__The input__
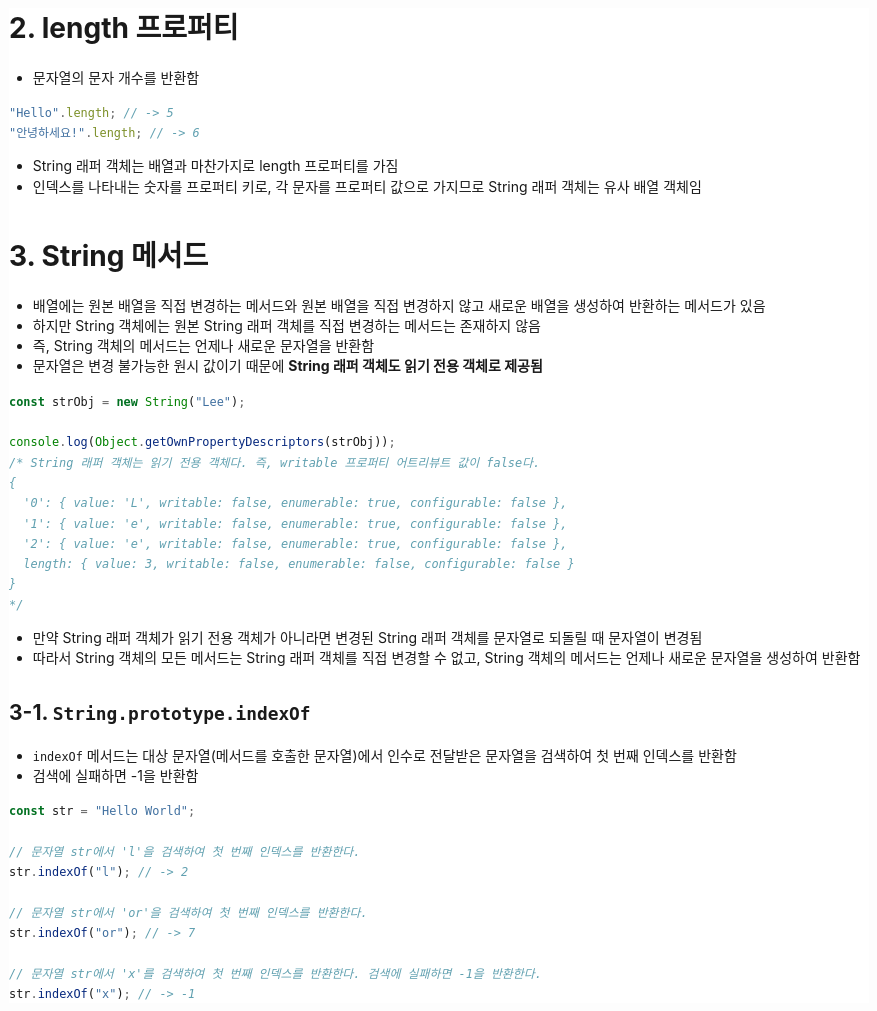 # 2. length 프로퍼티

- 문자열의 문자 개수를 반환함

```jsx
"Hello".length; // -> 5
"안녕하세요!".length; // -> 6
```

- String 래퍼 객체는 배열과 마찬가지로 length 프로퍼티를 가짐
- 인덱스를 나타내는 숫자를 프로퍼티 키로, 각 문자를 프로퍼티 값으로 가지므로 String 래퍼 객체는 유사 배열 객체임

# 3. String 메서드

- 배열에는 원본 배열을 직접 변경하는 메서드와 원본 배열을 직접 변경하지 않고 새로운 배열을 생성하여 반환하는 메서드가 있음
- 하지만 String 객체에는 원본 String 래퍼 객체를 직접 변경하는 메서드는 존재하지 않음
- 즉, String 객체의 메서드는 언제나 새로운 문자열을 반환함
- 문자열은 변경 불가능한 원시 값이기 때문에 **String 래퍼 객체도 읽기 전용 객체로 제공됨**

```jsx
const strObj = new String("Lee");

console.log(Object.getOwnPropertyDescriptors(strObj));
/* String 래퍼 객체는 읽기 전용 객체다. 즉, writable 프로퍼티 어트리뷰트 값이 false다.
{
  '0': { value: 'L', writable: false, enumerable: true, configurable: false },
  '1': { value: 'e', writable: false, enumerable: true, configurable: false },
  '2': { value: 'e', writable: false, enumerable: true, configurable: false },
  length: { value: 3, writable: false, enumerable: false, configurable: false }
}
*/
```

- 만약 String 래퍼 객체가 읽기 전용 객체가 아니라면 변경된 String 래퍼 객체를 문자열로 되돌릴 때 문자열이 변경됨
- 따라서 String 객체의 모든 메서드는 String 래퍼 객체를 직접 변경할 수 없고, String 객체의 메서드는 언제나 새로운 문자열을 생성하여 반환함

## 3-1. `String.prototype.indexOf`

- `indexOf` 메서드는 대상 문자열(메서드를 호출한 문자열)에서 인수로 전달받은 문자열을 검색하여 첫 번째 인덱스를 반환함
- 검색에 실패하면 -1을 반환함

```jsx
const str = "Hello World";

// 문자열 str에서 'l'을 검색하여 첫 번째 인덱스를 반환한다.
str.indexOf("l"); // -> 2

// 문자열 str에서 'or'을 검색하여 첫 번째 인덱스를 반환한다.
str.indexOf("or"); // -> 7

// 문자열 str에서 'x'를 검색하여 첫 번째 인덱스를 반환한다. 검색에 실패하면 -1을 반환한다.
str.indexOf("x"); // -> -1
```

__About this task__
Go through the listing above and copy each line in which the string "문자열을" is found.

__Written solution__
- 즉, String 객체의 메서드는 언제나 새로운 문자열을 반환함
- 따라서 String 객체의 모든 메서드는 String 래퍼 객체를 직접 변경할 수 없고, String 객체의 메서드는 언제나 새로운 문자열을 생성하여 반환함
- `indexOf` 메서드는 대상 문자열(메서드를 호출한 문자열)에서 인수로 전달받은 문자열을 검색하여 첫 번째 인덱스를 반환함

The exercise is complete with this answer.